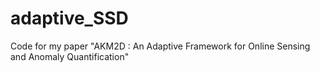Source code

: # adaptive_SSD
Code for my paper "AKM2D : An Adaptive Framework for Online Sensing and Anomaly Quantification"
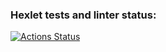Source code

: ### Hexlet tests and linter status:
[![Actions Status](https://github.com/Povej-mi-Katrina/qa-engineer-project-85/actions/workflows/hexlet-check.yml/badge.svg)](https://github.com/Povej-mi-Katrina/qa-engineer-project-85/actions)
...
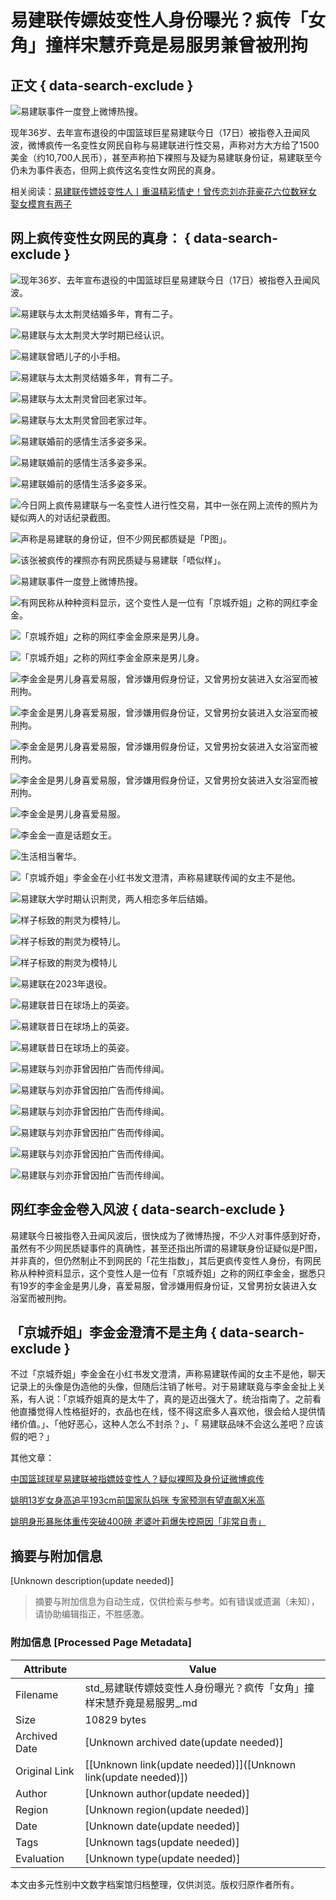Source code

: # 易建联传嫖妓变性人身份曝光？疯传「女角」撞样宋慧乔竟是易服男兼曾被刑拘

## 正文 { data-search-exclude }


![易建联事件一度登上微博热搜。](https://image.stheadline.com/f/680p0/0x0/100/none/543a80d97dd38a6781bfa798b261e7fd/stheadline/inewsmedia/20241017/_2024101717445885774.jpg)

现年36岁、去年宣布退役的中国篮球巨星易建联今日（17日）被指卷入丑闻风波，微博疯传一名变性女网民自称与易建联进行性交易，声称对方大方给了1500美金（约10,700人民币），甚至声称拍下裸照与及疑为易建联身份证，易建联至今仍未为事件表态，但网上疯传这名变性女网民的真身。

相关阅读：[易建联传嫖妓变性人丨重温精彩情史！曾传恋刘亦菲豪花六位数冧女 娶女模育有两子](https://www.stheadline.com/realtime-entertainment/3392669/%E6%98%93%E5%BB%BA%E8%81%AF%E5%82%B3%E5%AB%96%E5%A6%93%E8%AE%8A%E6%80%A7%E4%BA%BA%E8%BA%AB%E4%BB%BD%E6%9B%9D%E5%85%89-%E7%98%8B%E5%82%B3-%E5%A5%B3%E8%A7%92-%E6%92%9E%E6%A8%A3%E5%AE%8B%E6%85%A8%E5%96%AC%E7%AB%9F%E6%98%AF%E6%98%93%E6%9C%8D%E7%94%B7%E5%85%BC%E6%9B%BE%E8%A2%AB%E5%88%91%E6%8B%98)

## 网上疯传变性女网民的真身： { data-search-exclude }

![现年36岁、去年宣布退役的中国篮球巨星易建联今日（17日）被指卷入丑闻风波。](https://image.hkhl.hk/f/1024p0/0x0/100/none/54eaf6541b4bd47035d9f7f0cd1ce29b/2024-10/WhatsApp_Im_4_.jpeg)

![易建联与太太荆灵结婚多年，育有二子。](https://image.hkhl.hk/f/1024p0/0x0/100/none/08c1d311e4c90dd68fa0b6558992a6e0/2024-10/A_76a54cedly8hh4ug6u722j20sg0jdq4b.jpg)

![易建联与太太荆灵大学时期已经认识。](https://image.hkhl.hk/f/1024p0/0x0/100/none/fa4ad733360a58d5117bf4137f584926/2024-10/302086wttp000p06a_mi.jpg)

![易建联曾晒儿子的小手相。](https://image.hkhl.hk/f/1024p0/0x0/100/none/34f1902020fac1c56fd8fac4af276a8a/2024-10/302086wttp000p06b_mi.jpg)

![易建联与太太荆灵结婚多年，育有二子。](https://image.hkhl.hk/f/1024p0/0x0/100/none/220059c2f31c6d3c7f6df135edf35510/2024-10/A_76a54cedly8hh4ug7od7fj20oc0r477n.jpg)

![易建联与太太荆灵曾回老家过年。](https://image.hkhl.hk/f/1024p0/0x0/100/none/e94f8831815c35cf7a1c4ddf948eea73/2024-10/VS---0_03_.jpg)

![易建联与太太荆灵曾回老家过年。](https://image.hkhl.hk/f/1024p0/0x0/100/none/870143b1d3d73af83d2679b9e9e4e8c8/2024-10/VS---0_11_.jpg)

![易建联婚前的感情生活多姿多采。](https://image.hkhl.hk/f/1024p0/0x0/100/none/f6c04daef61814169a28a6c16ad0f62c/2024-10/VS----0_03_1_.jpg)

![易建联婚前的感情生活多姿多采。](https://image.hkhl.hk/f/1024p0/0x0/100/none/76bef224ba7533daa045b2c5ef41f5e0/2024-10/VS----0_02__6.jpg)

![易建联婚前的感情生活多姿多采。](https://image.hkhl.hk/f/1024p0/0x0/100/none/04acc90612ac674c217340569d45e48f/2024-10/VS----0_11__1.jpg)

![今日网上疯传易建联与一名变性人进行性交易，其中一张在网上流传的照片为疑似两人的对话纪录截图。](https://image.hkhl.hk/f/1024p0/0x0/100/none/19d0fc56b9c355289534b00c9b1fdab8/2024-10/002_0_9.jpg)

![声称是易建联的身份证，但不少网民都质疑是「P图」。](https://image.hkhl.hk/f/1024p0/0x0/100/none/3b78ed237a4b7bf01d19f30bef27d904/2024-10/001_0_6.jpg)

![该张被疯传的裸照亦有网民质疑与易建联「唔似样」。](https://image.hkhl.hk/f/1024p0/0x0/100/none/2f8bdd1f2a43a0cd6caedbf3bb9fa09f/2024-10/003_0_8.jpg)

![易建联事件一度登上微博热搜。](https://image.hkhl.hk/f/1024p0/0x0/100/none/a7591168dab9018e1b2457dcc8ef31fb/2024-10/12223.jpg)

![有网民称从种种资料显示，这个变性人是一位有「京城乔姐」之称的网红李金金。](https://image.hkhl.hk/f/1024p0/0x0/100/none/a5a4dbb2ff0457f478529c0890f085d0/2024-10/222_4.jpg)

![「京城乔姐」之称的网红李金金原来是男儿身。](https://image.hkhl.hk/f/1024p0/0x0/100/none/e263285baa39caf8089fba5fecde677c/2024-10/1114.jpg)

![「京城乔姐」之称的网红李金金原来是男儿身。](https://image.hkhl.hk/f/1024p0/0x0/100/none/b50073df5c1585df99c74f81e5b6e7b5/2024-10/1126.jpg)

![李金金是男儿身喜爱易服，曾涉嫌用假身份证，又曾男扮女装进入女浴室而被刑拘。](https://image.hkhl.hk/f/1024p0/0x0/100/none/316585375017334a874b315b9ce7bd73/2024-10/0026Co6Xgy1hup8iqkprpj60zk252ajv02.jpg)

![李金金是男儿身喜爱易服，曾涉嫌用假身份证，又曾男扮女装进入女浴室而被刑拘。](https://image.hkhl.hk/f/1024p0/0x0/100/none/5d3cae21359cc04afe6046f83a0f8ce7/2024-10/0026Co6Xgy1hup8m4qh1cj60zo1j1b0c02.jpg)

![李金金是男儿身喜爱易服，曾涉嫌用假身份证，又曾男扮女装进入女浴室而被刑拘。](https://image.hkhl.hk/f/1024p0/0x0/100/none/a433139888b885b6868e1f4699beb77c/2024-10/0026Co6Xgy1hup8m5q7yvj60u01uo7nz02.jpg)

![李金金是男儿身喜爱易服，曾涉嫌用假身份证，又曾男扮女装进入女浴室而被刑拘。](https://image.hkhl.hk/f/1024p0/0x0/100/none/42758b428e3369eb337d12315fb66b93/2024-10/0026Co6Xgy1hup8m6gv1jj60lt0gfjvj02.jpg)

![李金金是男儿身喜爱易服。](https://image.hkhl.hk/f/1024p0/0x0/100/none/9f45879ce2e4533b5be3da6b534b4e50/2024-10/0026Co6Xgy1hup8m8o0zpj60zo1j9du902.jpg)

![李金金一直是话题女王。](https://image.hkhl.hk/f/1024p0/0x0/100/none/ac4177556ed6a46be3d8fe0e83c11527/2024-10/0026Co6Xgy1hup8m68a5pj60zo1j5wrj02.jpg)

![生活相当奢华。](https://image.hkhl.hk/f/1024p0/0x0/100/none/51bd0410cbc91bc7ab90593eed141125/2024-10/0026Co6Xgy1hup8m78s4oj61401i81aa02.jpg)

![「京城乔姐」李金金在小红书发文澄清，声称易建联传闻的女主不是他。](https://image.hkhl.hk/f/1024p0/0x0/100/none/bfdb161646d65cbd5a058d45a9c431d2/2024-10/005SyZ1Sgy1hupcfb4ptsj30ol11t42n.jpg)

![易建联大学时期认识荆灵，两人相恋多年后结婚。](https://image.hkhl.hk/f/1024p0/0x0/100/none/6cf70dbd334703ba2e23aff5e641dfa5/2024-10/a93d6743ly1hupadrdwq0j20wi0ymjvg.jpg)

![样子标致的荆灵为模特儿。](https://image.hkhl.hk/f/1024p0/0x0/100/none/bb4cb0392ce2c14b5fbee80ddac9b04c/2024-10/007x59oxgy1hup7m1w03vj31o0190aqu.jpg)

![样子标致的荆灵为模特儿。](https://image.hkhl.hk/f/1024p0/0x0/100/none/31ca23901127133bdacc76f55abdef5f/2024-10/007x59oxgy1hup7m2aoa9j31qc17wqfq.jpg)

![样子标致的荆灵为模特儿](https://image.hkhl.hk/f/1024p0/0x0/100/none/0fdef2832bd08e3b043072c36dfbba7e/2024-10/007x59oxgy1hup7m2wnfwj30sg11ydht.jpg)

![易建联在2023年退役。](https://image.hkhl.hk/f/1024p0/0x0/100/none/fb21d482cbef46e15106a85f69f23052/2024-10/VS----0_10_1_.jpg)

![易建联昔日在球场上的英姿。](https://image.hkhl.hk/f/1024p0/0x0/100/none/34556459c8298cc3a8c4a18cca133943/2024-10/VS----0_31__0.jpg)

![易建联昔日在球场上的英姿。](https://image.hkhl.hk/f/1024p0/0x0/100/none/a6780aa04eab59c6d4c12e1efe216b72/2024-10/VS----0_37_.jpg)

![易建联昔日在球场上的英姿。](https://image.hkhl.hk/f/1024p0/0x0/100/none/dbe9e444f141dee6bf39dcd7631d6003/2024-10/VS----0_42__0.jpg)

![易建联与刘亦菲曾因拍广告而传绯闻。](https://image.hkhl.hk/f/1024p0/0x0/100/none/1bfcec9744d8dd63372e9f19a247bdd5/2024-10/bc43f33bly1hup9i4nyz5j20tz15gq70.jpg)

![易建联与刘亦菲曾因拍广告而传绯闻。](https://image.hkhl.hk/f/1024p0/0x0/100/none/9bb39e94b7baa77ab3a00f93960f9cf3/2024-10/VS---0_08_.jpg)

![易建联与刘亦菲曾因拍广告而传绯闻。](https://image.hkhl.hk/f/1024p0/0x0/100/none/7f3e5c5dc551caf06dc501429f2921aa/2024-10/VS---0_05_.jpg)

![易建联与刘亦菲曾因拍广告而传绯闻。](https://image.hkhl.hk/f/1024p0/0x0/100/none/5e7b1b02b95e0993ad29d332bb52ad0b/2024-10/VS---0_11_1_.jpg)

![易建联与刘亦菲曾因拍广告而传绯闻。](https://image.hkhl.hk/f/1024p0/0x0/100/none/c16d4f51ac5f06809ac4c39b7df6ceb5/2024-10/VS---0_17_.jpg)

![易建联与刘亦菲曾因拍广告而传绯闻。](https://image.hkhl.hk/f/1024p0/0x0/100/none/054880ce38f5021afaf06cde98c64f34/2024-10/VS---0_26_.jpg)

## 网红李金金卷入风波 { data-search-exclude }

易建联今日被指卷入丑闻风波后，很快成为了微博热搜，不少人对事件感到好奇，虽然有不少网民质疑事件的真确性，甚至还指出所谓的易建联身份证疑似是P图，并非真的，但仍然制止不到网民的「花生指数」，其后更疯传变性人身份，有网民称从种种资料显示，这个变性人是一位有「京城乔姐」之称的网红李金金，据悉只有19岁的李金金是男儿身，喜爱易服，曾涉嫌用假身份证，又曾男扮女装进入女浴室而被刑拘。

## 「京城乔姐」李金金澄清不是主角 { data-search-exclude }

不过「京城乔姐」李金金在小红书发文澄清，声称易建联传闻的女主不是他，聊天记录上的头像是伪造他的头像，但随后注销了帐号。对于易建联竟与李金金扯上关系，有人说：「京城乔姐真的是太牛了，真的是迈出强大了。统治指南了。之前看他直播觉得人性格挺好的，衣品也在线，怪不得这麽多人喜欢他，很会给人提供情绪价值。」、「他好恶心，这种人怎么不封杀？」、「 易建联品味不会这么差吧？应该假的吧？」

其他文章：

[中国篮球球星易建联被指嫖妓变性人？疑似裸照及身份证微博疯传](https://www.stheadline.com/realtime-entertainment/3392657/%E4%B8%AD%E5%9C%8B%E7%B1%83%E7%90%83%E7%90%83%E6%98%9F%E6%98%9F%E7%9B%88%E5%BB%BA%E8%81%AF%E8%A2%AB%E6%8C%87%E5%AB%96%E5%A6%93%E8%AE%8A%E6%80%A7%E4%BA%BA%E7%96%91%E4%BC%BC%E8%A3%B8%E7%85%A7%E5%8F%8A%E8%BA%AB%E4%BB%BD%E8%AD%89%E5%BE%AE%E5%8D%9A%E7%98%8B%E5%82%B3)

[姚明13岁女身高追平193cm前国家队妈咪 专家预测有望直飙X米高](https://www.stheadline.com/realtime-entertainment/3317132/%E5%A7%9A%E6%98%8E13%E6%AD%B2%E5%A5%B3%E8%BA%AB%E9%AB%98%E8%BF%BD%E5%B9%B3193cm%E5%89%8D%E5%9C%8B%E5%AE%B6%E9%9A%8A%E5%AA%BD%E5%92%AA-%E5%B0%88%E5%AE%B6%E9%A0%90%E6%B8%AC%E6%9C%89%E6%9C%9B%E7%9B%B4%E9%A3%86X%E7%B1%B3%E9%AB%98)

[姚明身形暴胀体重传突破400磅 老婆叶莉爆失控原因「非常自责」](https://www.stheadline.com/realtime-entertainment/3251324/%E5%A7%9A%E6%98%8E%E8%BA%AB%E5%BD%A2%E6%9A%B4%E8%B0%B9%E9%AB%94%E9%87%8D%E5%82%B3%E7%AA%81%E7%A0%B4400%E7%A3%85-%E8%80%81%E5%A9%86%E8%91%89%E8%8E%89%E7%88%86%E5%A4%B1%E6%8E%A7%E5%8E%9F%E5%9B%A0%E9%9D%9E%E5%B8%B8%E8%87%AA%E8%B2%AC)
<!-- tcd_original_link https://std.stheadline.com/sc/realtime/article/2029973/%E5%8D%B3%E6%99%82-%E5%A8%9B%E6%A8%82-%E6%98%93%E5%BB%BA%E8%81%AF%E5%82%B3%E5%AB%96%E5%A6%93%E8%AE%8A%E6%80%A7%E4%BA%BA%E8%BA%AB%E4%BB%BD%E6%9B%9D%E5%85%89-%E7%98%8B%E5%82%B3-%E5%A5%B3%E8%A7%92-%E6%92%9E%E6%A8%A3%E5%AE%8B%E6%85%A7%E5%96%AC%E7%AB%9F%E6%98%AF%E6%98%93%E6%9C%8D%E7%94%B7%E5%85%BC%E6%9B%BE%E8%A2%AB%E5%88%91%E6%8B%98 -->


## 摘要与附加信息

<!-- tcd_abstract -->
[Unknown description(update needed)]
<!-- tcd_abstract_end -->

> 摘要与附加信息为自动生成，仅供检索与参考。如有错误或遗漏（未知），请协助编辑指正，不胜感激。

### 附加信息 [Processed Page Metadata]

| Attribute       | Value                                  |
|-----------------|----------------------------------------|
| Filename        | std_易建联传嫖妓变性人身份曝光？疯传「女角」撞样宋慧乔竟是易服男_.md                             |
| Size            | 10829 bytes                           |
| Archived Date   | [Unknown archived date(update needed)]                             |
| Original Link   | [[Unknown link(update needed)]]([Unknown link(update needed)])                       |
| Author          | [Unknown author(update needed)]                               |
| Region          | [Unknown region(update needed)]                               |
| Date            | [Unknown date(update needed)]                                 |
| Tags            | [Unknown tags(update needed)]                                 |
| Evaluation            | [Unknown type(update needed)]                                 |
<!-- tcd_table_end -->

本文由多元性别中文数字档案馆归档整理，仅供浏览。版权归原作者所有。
...
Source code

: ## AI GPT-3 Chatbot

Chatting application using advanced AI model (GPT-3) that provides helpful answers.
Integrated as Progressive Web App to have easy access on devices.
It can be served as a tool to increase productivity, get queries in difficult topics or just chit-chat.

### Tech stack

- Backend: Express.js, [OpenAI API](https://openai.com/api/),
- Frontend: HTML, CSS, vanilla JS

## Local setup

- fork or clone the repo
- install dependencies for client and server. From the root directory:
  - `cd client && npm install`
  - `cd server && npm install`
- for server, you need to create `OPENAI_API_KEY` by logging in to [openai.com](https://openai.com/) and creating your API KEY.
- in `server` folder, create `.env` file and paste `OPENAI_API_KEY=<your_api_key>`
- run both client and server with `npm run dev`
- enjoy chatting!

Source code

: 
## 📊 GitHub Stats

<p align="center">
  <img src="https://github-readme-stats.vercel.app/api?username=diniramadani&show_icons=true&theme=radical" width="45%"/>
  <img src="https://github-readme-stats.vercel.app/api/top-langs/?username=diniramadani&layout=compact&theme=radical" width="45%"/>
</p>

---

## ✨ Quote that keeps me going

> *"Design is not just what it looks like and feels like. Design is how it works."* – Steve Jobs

WHAT TO DO —
In the data above, find each line that has the word "search" and copy it out.

RESPONSE TO THE EXERCISE —
## 正文 { data-search-exclude }
## 网上疯传变性女网民的真身： { data-search-exclude }
## 网红李金金卷入风波 { data-search-exclude }
## 「京城乔姐」李金金澄清不是主角 { data-search-exclude }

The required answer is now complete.